# What sub for NHT Classic 4's ???



## Capnemo (Mar 18, 2014)

OK, I have a fair amount of experience with two channel systems with and without subs, but am putting together 
My first HT system and need advice.

I have a used set of NHT Classic 4's with Classic 3 Center Absolute Zero rear channels. I am using a Yamaha
1030 Avantage HT receiver and using the biamp option to drive the Classic 4's. The room is 12x17x8, TV on the wider wall. The amp is rated I believe 110 wpc and does drive 4ohms at I believe 165 watts so there is some
headroom there.

The sound is outstanding, but I had expected more from the bass. The Classic 4's have 10" drivers that deliver into the 30's. I have not one any tweaking yet, just used the YPAO mic setup.
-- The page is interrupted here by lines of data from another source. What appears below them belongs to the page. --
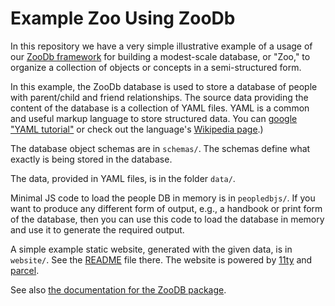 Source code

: # Example Zoo Using ZooDb

In this repository we have a very simple illustrative example of a usage of our
[ZooDb framework](https://github.com/phfaist/zoodb)
for building a modest-scale database, or "Zoo," to organize a collection of
objects or concepts in a semi-structured form.

In this example, the ZooDb database is used to store a database of people with
parent/child and friend relationships.  The source data providing the content
of the database is a collection of YAML files.
YAML is a common and useful markup language to store structured data.
You can [google "YAML tutorial"](https://google.com/search?q=YaML+tutorial)
or check out the language's [Wikipedia
page](https://en.wikipedia.org/wiki/YAML).)

The database object schemas are in `schemas/`.  The schemas define what exactly
is being stored in the database.

The data, provided in YAML files, is in the folder `data/`.

Minimal JS code to load the people DB in memory is in `peopledbjs/`.  If you want
to produce any different form of output, e.g., a handbook or print form of the
database, then you can use this code to load the database in memory and use it
to generate the required output.

A simple example static website, generated with the given data, is
in `website/`.  See the [README](website/README.md) file there.  The website
is powered by [11ty](https://11ty.dev/) and [parcel](https://parceljs.org/).

See also [the documentation for the ZooDB
package](https://zoodb.readthedocs.org/).
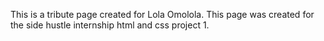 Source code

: This is a tribute page created for Lola Omolola. This page was created for the side hustle internship html and css project 1.
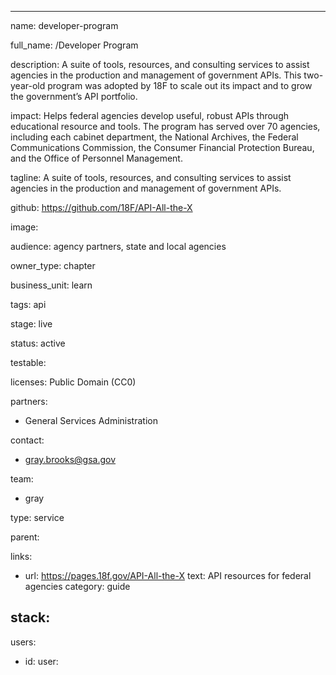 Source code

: ---

name: developer-program

full_name: /Developer Program

description: A suite of tools, resources, and consulting services to assist agencies in the production and management of government APIs.  This two-year-old program was adopted by 18F to scale out its impact and to grow the government’s API portfolio.

impact: Helps federal agencies develop useful, robust APIs through educational resource and tools. The program has served over 70 agencies, including each cabinet department, the National Archives, the Federal Communications Commission, the Consumer Financial Protection Bureau, and the Office of Personnel Management.

tagline: A suite of tools, resources, and consulting services to assist agencies in the production and management of government APIs.

github: https://github.com/18F/API-All-the-X

image:

audience: agency partners, state and local agencies

owner_type: chapter

business_unit: learn

tags: api

stage: live

status: active

testable:

licenses: Public Domain (CC0)

partners:
- General Services Administration

contact:
- gray.brooks@gsa.gov

team:
- gray

type: service

parent:

links:
- url: https://pages.18f.gov/API-All-the-X
  text: API resources for federal agencies
  category: guide


stack:
-

users:
- id:
  user:
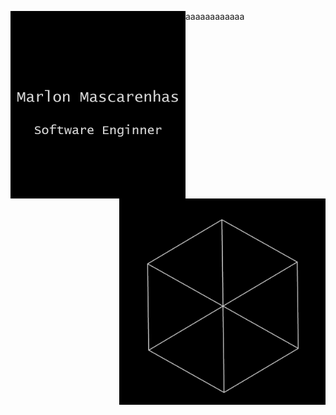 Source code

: <p align="center">
  <a href="#">
    <img align="left" width="280"  src="signature.png" />
  </a>
  <a href="#">
    <img align="right" width="330"  src="banner.gif" />
  </a>
</p>
aaaaaaaaaaaa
Would a Rythmik LV12r/ Outlaw LV+/ SVS PB2000/ HSU VT3 be adequate, with crossover 

As you can see this is my first post, I have searched a bit but would appreciate any advice. 

Thanks!


----------



## willis7469 (Jan 31, 2014)

I would say that at 1632 cuft, any that you mentioned would be "adequate". Since I'm the first to respond I'll ask for everyone else, what some considerations are, like budget, use preferences,(movies/music) is the room open to any others, and other expectations. All the manufacturers you listed make great products, and have great cust svc. You will get nods by us for all the above, and the more info you give, the more we have to play with! Looking forward to helping!
Will


----------